#### Work to complete
Your copy should hold exactly the lines from the beginning of the listing below through the line with "without stopping propagation", without any pictures.
* * * *
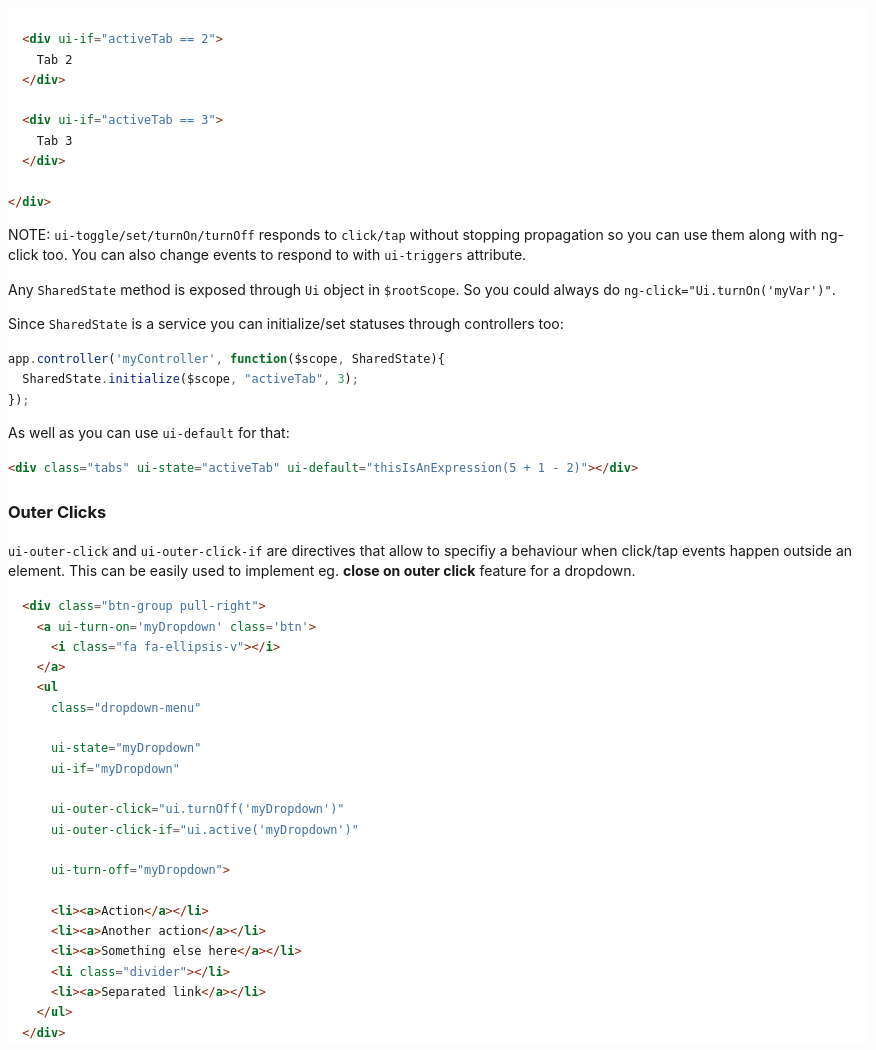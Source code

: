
 ``` html

  <div ui-if="activeTab == 2">
    Tab 2
  </div>

  <div ui-if="activeTab == 3">
    Tab 3
  </div>

</div>

```

NOTE: `ui-toggle/set/turnOn/turnOff` responds to `click/tap` without stopping propagation so you can use them along with ng-click too. You can also change events to respond to with `ui-triggers` attribute.

Any `SharedState` method is exposed through `Ui` object in `$rootScope`. So you could always do `ng-click="Ui.turnOn('myVar')"`.

Since `SharedState` is a service you can initialize/set statuses through controllers too:

``` js
app.controller('myController', function($scope, SharedState){
  SharedState.initialize($scope, "activeTab", 3);
});
```

As well as you can use `ui-default` for that: 

``` html
<div class="tabs" ui-state="activeTab" ui-default="thisIsAnExpression(5 + 1 - 2)"></div>
```

### Outer Clicks

`ui-outer-click` and `ui-outer-click-if` are directives that allow to specifiy a behaviour when click/tap events happen outside an element. This can be easily used to implement eg. __close on outer click__ feature for a dropdown.


``` html
  <div class="btn-group pull-right">
    <a ui-turn-on='myDropdown' class='btn'>
      <i class="fa fa-ellipsis-v"></i>
    </a>
    <ul 
      class="dropdown-menu"
      
      ui-state="myDropdown"
      ui-if="myDropdown"
      
      ui-outer-click="ui.turnOff('myDropdown')"
      ui-outer-click-if="ui.active('myDropdown')"
      
      ui-turn-off="myDropdown">

      <li><a>Action</a></li>
      <li><a>Another action</a></li>
      <li><a>Something else here</a></li>
      <li class="divider"></li>
      <li><a>Separated link</a></li>
    </ul>
  </div>
```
* * * *
#### Result
Source code

:
 ``` html

  <div ui-if="activeTab == 2">
    Tab 2
  </div>

  <div ui-if="activeTab == 3">
    Tab 3
  </div>

</div>

```

NOTE: `ui-toggle/set/turnOn/turnOff` responds to `click/tap` without stopping propagation so you can use them along with ng-click too. You can also change events to respond to with `ui-triggers` attribute.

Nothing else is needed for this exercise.